◆ Goal of the exercise ◆
Go through the records and report each line in which the word "libsodium" occurs.

◆ Source information ◆

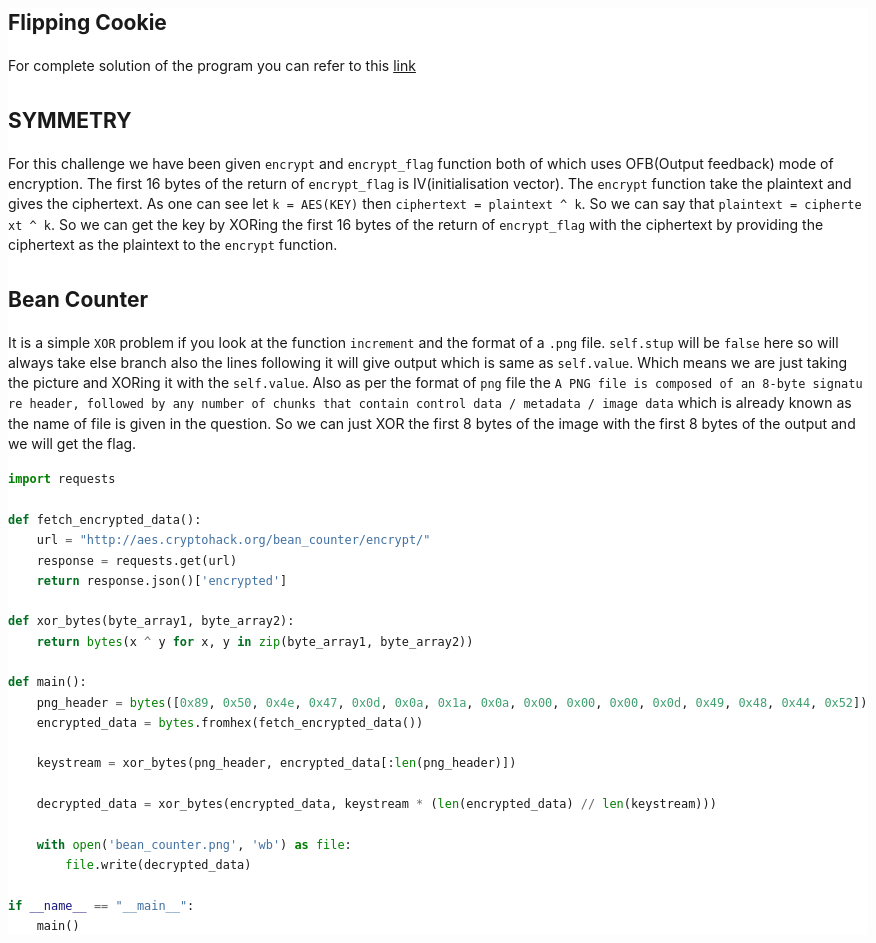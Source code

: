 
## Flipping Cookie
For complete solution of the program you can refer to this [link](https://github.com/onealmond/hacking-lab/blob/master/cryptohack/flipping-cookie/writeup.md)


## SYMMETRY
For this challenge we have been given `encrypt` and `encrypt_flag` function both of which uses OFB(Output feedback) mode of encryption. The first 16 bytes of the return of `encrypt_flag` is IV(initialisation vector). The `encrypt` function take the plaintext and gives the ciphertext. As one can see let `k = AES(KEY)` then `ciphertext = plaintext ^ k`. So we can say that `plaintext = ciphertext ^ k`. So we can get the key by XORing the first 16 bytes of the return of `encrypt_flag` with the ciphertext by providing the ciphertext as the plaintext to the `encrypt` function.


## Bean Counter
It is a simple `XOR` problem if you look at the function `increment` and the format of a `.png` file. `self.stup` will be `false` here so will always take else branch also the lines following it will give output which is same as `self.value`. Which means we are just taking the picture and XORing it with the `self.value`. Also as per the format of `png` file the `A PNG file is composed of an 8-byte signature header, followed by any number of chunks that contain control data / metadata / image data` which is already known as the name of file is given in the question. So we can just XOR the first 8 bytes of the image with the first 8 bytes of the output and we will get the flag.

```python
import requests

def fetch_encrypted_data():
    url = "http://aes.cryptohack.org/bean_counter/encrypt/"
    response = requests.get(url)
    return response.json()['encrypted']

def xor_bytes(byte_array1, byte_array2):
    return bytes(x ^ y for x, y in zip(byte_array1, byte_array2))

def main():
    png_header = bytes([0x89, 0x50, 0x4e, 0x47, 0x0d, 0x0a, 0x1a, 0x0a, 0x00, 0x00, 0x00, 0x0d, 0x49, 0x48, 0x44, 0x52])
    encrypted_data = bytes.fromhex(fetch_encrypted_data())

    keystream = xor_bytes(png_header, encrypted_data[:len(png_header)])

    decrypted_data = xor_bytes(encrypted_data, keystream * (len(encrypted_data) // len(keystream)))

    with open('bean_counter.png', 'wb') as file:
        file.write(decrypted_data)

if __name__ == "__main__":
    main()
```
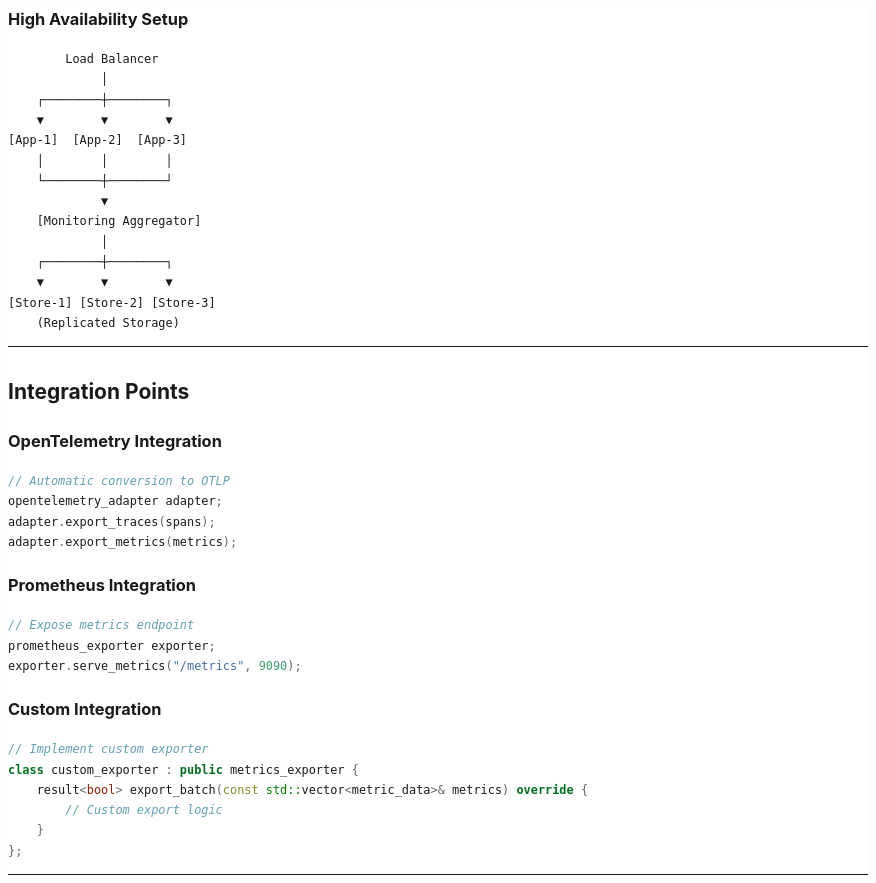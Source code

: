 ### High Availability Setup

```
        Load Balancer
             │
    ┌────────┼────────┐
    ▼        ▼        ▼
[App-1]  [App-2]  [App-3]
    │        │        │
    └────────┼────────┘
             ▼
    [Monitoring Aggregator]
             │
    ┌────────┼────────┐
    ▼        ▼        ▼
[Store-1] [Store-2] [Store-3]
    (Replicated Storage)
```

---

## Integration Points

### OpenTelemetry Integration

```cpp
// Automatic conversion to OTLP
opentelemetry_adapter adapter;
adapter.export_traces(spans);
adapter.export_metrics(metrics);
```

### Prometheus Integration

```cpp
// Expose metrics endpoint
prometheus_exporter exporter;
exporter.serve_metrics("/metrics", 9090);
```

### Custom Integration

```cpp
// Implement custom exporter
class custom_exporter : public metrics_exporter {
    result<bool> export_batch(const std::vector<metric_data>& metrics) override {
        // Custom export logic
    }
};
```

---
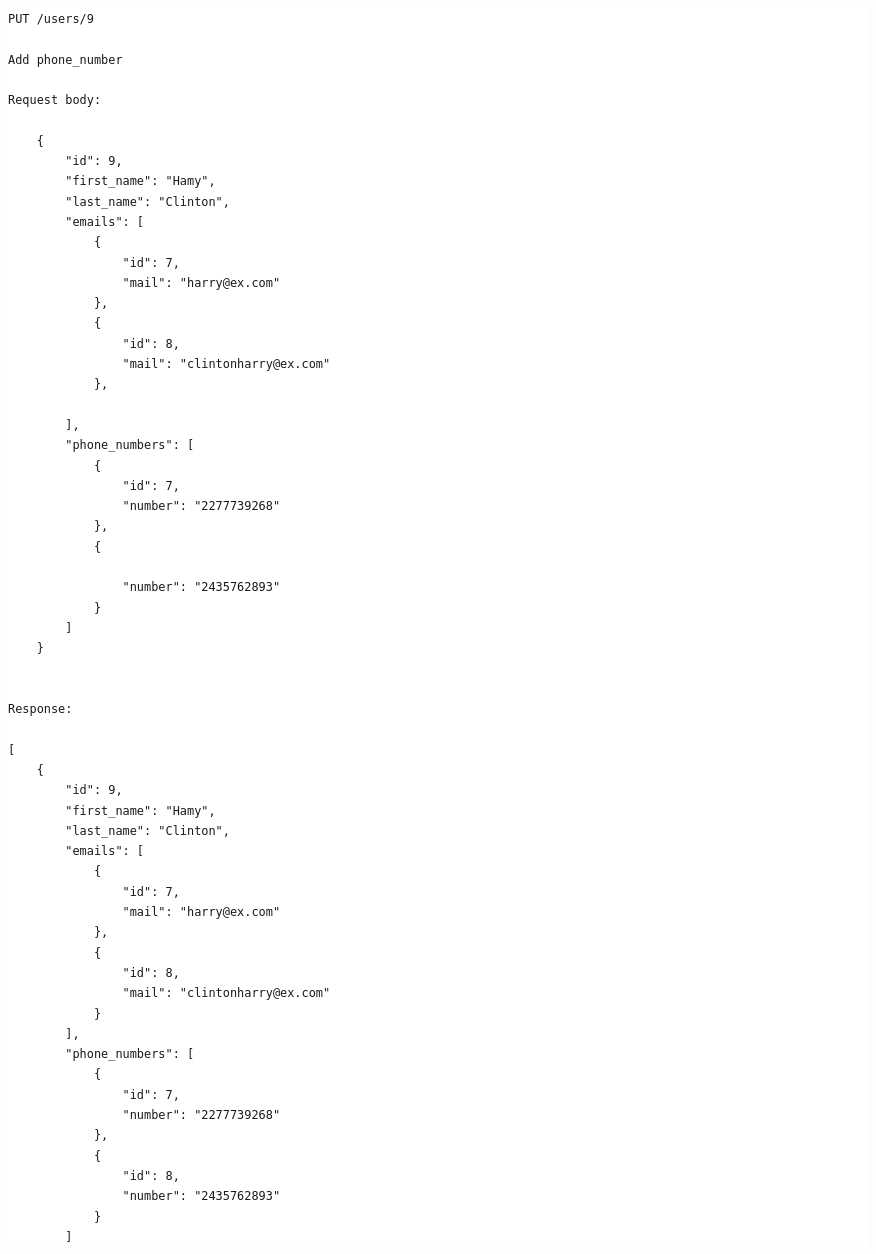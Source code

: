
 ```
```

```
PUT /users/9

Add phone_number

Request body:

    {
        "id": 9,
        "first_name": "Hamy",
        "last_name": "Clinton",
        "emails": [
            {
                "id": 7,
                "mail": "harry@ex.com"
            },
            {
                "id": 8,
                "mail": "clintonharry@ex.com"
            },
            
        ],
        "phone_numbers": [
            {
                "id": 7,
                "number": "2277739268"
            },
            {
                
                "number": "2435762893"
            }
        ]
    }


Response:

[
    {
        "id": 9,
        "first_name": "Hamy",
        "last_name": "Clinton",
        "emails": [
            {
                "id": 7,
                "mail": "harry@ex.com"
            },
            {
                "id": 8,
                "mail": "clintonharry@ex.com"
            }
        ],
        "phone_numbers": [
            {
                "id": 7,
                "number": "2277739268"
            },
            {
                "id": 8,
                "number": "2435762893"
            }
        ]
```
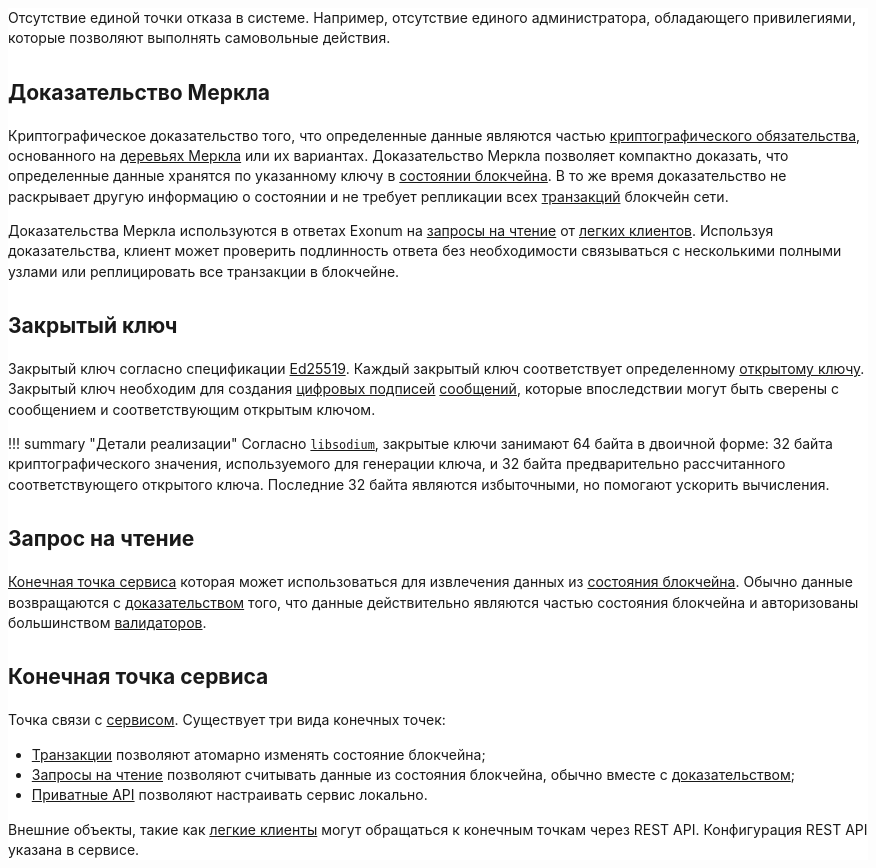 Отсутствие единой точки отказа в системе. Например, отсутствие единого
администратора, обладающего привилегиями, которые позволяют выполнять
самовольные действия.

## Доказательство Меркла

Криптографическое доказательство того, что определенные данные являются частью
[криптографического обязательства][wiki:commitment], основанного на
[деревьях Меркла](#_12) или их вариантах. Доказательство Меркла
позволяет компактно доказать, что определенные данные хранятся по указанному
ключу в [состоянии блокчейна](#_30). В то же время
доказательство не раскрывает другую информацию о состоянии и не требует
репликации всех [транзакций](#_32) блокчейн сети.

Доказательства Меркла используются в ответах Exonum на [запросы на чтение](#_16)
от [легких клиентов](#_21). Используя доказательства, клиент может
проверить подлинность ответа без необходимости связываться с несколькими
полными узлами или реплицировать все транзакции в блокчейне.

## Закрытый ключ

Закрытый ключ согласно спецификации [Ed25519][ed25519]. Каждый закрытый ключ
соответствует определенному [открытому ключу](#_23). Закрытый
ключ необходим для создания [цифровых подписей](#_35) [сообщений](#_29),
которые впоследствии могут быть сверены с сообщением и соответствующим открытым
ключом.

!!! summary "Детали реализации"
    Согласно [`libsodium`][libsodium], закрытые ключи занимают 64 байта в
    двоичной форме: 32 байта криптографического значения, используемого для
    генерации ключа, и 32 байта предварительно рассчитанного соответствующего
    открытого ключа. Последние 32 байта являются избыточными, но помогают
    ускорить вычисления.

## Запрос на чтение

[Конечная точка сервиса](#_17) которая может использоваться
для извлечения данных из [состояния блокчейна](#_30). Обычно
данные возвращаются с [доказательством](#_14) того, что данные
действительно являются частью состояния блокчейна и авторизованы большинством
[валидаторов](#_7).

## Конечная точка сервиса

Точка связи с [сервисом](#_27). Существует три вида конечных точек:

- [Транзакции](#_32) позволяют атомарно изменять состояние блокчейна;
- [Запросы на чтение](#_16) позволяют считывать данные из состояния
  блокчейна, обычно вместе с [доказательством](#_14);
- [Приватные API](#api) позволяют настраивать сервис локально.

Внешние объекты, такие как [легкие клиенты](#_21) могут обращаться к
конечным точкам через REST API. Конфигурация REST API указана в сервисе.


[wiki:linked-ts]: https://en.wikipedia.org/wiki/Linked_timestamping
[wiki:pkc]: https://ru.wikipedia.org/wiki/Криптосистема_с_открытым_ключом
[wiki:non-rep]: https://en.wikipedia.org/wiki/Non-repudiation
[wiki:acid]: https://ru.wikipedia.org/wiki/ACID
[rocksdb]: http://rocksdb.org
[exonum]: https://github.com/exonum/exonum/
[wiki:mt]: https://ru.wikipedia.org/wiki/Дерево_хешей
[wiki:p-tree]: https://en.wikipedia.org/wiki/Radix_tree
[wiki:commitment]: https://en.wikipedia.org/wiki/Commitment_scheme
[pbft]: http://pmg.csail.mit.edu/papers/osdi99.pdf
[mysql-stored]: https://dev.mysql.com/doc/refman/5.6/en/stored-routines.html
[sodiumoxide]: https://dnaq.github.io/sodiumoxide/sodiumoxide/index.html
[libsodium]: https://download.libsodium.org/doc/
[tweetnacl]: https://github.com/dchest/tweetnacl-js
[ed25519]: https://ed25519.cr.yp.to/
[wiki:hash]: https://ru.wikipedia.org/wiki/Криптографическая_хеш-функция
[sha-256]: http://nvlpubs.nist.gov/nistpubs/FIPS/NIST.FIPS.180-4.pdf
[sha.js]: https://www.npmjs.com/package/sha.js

◆ Response to this task ◆
    Согласно [`libsodium`][libsodium], закрытые ключи занимают 64 байта в
[libsodium]: https://download.libsodium.org/doc/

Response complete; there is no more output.